◆ **EXERCISE OBJECTIVE**:
Report back every line below that carries the word "shaunwng".

** Opening STUDY MATERIAL block **

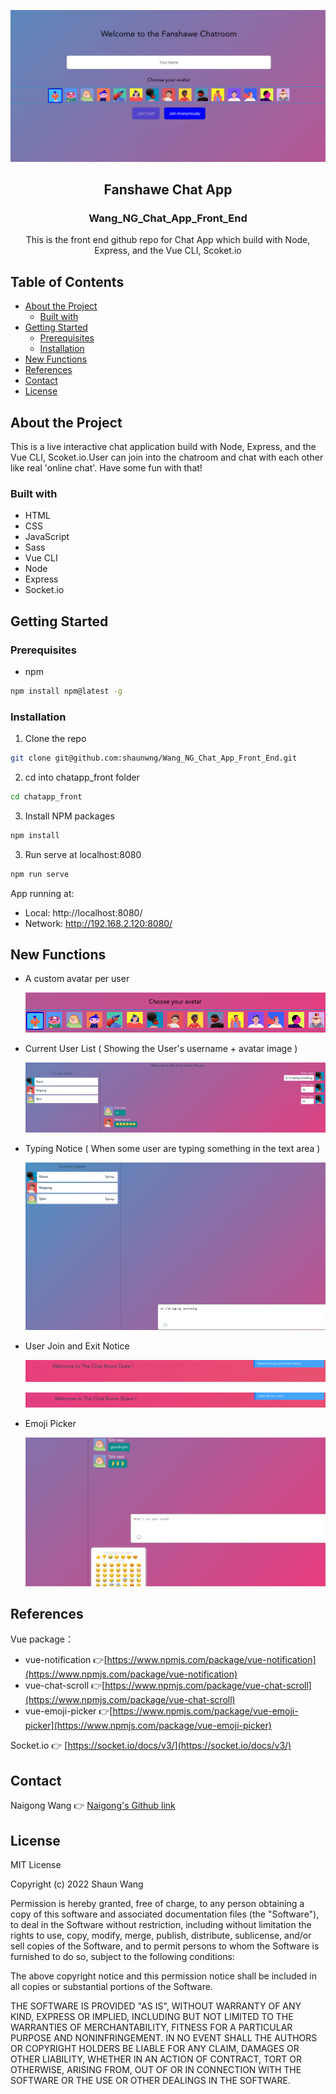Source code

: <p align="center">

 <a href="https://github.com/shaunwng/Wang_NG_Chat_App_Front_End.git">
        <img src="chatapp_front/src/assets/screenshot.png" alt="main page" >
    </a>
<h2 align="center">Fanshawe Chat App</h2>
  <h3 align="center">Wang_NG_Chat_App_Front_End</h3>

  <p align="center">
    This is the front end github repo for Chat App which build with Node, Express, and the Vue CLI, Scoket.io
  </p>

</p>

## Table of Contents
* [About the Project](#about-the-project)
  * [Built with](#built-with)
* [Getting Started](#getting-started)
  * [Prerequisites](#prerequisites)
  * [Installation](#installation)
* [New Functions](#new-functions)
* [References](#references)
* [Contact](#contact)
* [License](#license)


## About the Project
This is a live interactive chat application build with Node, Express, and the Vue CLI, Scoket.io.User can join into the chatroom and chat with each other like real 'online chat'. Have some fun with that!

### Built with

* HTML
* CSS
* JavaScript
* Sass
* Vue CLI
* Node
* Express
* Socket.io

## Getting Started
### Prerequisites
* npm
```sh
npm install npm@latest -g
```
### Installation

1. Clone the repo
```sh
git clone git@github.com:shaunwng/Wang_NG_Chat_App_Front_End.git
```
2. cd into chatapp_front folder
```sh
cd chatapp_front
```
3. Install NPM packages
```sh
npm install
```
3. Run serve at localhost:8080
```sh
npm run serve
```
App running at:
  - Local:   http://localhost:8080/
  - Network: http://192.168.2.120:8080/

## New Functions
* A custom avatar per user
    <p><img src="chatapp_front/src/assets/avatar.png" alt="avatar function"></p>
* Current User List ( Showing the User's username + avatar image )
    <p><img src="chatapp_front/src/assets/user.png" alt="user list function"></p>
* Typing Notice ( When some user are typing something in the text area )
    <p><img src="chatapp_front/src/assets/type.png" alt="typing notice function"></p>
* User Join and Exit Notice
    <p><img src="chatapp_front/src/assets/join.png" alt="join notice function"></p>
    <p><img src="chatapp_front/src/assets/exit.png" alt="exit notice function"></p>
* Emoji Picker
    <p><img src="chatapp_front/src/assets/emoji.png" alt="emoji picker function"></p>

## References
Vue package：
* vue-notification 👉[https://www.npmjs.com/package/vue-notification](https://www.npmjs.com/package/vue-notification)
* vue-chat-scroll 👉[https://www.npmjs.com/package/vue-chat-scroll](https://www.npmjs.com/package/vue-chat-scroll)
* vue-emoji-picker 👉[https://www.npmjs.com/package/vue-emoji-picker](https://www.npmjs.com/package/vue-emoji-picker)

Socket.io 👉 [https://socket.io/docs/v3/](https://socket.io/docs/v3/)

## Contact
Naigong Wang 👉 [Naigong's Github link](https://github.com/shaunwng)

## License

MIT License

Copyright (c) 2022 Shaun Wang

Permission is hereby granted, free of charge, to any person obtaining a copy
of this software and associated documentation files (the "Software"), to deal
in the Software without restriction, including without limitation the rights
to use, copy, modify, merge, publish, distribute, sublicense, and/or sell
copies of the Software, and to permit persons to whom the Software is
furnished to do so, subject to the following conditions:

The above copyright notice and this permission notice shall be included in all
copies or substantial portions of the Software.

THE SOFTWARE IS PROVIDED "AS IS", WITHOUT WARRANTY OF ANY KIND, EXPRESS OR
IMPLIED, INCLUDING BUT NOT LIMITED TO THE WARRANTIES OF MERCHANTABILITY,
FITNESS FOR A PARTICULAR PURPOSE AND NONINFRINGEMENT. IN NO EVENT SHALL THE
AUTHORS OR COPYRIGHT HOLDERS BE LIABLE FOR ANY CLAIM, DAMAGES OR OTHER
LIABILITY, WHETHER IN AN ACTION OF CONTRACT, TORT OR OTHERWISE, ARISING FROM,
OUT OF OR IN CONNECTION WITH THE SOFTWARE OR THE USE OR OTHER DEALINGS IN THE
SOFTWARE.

** Closing STUDY MATERIAL block **

◆ **TASK ANSWER**:
 <a href="https://github.com/shaunwng/Wang_NG_Chat_App_Front_End.git">
git clone git@github.com:shaunwng/Wang_NG_Chat_App_Front_End.git
Naigong Wang 👉 [Naigong's Github link](https://github.com/shaunwng)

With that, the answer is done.